BILLINGS — Carbon County commissioners enacted new interim marijuana zoning regulations Thursday that will put a Roberts dispensary out of business after the business had drawn ire from locals due to its proximity to the Roberts School.
Mountain Organics has been operating legally inside the old Y Stop gas station in Roberts since early January. Recreational marijuana sales became legal across Montana on Jan. 1. Many Roberts community members were upset with the business location - approximately 100 feet across Highway 212 from the school property line.
"You’re in the wrong spot. You’ve made a black eye of our town," said Sanford Langager, one of many to speak up against the dispensary Thursday.
Dozens packed the commissioners' office in what Chairman Bill Bullock called the busiest meeting in years.
Roberts school Superintendent Alex Ator also spoke, saying he wanted Mountain Organics to be shut down. But Bullock reminded people that wasn’t really on the table because of a provision, known as a non-conforming act, listed in the agenda packet that protects already established businesses.

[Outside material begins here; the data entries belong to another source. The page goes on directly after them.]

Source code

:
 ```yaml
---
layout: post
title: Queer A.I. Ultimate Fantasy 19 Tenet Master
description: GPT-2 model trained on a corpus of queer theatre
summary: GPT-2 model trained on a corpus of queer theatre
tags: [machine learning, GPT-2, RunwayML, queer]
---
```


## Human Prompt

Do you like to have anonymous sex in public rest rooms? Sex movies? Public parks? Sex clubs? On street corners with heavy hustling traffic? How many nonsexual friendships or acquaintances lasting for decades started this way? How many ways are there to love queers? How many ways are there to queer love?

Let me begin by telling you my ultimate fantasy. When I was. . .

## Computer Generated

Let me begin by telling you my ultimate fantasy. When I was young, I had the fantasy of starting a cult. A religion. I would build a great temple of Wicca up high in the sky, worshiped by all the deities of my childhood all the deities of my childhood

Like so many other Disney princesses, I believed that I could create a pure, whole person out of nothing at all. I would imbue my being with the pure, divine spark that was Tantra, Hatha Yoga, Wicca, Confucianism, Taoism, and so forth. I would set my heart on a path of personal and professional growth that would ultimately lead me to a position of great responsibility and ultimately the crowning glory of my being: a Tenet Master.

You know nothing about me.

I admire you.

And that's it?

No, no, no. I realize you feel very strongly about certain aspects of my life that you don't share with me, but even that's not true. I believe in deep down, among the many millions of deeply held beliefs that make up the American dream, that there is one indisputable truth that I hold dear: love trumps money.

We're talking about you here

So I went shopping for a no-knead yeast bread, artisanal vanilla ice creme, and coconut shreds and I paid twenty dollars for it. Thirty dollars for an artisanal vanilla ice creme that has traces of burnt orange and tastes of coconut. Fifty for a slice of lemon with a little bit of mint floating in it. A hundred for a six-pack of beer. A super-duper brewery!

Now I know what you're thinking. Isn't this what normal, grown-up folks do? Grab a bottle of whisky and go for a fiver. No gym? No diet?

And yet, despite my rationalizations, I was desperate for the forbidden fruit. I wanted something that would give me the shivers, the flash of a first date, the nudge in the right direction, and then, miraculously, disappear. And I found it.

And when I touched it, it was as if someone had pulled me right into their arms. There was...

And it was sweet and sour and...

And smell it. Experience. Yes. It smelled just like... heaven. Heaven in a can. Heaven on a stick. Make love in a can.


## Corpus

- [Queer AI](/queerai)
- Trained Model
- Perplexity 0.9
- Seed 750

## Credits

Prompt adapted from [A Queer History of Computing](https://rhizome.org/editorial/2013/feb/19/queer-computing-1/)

"These issues probably won’t do anything to affect the business itself, because it’s there, it’s established, it’s open," Bullock said.
Mountain Organics owner Robert Carson was at the meeting and spoke on his own behalf. After the public comment period ended, it was clear where the commissioners stood on the issue.
"Eighty to 90 days ago, this was a crime," said Commissioner Scott Miller. "So people are scared of this because it's the unknown. So as commissioners, it's our responsibility to ensure we provide safety."
The biggest clause inside the interim zoning packet says no marijuana businesses can be within 1,000 feet of the property line of a number of facilities, including schools. That would obviously apply to Mountain Organics, but again, they were grandfathered in after obtaining a license to operate from the Montana Department of Revenue.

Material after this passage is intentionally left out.